BridgeTower Media Newswires//January 13, 2016
BridgeTower Media Newswires//January 13, 2016//
A pair of police officers might have lacked reasonable suspicion to stop behind a parked pickup and activate the lights on their cruiser. But the gun that the driver tossed during the encounter was abandoned and could come into evidence, according to a split decision from the 4th U.S. Circuit Court of Appeals.
If the Dec. 18 opinion in U.S. v. Stover stands, it could provide law enforcement with a tool to work around the protections of the Fourth Amendment, said Greenwood, S.C., criminal defense lawyer Charles Grose.
“The danger is that you’ll see more stops and seizures like this with the hope that something happens afterwards that the police are able to use,” said Grose, who reviewed the decision but was not involved in the case. “They never should have pulled up on this guy in the first place. There was no probable cause.”
Lavelle Stover, a convicted felon, was sitting in his truck about 1 a.m. outside an apartment building in a high crime area of Maryland when two officers parked behind his pickup and activated the lights on their cruiser.
Stover reacted by exiting the truck and moving to the front of the vehicle, where he tossed a loaded handgun before one of the officers confronted him, put a gun in his face and ordered him to get back into his pickup.
Stover argued that the gun was taken during an illegal seizure and was inadmissible as evidence at trial. The trial judge disagreed, finding that Stover was not seized until after he dropped the gun and complied with police. The gun, the judge found, was effectively abandoned prior to the seizure and was not the fruit of an illegal seizure.
Stover was convicted of being a felon in possession of a firearm and sentenced to nearly five years in prison.
Not a ‘polite request’
Judge Diana Motz, writing for the panel majority said the officers’ show of authority when they pulled in behind Stover’s pickup was sufficient to implicate the Fourth Amendment.
She rejected the government’s assertion that “a reasonable person would have felt free to leave” when the officers blocked Stover’s pickup.

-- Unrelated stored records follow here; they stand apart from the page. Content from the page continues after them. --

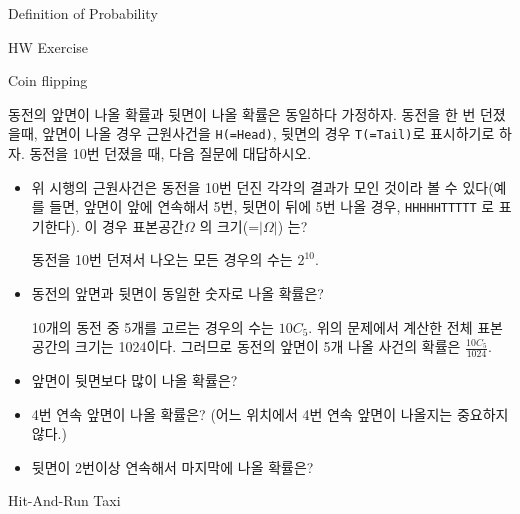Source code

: \begin{edXchapter}{Definition of Probability}

\begin{edXsection}{HW Exercise}

\begin{edXvertical}

\begin{edXproblem}{Coin flipping}

동전의 앞면이 나올 확률과 뒷면이 나올 확률은 동일하다 가정하자. 동전을 한 번 던졌을때,
앞면이 나올 경우 근원사건을 {\tt H(=Head)}, 뒷면의 경우 {\tt T(=Tail)}로 표시하기로 하자.
동전을 10번 던졌을 때, 다음 질문에 대답하시오.


\begin{itemize}
\item 위 시행의 근원사건은 동전을 10번 던진 각각의  결과가 모인 것이라 볼 수 있다(예를 들면, 앞면이 앞에 연속해서 5번, 뒷면이 뒤에 5번 나올 경우, {\tt HHHHHTTTTT} 로 표기한다).  
이 경우 표본공간$\Omega$ 의 크기(=$|\Omega|$) 는?
\begin{edXsolution}
동전을 10번 던져서 나오는 모든 경우의 수는 $2^10$.
\end{edXsolution}
\item 동전의 앞면과 뒷면이 동일한 숫자로 나올 확률은?
\begin{edXsolution}
10개의 동전 중 5개를 고르는 경우의 수는 $10C_5$.
위의 문제에서 계산한 전체 표본공간의 크기는 1024이다. 그러므로 동전의 앞면이 5개 나올 사건의 확률은 $\frac{10C_5}{1024}$.
\end{edXsolution}
\item 앞면이 뒷면보다 많이 나올 확률은?
\item 4번 연속 앞면이 나올 확률은? (어느 위치에서 4번 연속 앞면이 나올지는 중요하지 않다.) 
\item 뒷면이 2번이상 연속해서 마지막에 나올 확률은? 
\end{itemize}

\end{edXproblem}

\begin{edXproblem}{Hit-And-Run Taxi}


\end{edXproblem}
\end{edXvertical}
\end{edXsection}
\end{edXchapter}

“Indeed,” she wrote, “this is not a close question here, for this is not a case involving a police officer’s ‘polite request for an interview.’”
But Motz agreed that the seizure had occurred the moment that Stover acquiesced to police authority, which she said happened after he had discarded the gun. Judge Robert King concurred.

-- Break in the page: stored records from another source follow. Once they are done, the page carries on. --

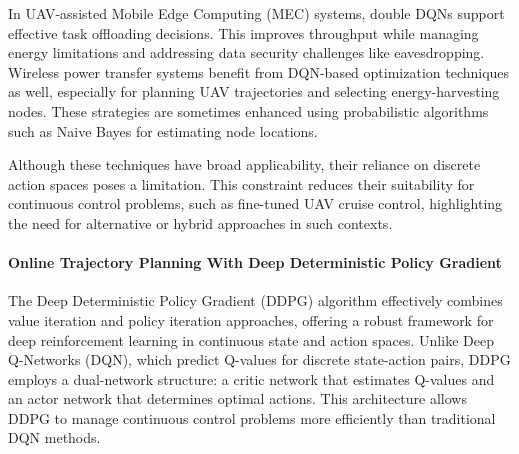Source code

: In UAV-assisted Mobile Edge Computing (MEC) systems, double DQNs support effective task offloading decisions. This improves throughput while managing energy limitations and addressing data security challenges like eavesdropping. Wireless power transfer systems benefit from DQN-based optimization techniques as well, especially for planning UAV trajectories and selecting energy-harvesting nodes. These strategies are sometimes enhanced using probabilistic algorithms such as Naive Bayes for estimating node locations.

Although these techniques have broad applicability, their reliance on discrete action spaces poses a limitation. This constraint reduces their suitability for continuous control problems, such as fine-tuned UAV cruise control, highlighting the need for alternative or hybrid approaches in such contexts.





\paragraph{Online Trajectory Planning With Deep Deterministic
 Policy Gradient}



The Deep Deterministic Policy Gradient (DDPG) algorithm effectively combines value iteration and policy iteration approaches, offering a robust framework for deep reinforcement learning in continuous state and action spaces. Unlike Deep Q-Networks (DQN), which predict Q-values for discrete state-action pairs, DDPG employs a dual-network structure: a critic network that estimates Q-values and an actor network that determines optimal actions. This architecture allows DDPG to manage continuous control problems more efficiently than traditional DQN methods.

“Our holding might well be different if Stover had, for example, remained in his car or dropped his gun and complied with police orders immediately upon exiting his car,” Motz added.
In dissent, Judge Roger Gregory said the gun should not have been admitted as evidence because the seizure occurred when the officers pulled behind Stover’s truck with the lights flashing on their cruiser.
Gregory added that Stover’s decision to get rid of the gun could prove that he was submitting to police authority.
“It would be odd if disarming oneself was taken as evidence of resistance, while remaining armed was taken as evidence of submission,” he wrote.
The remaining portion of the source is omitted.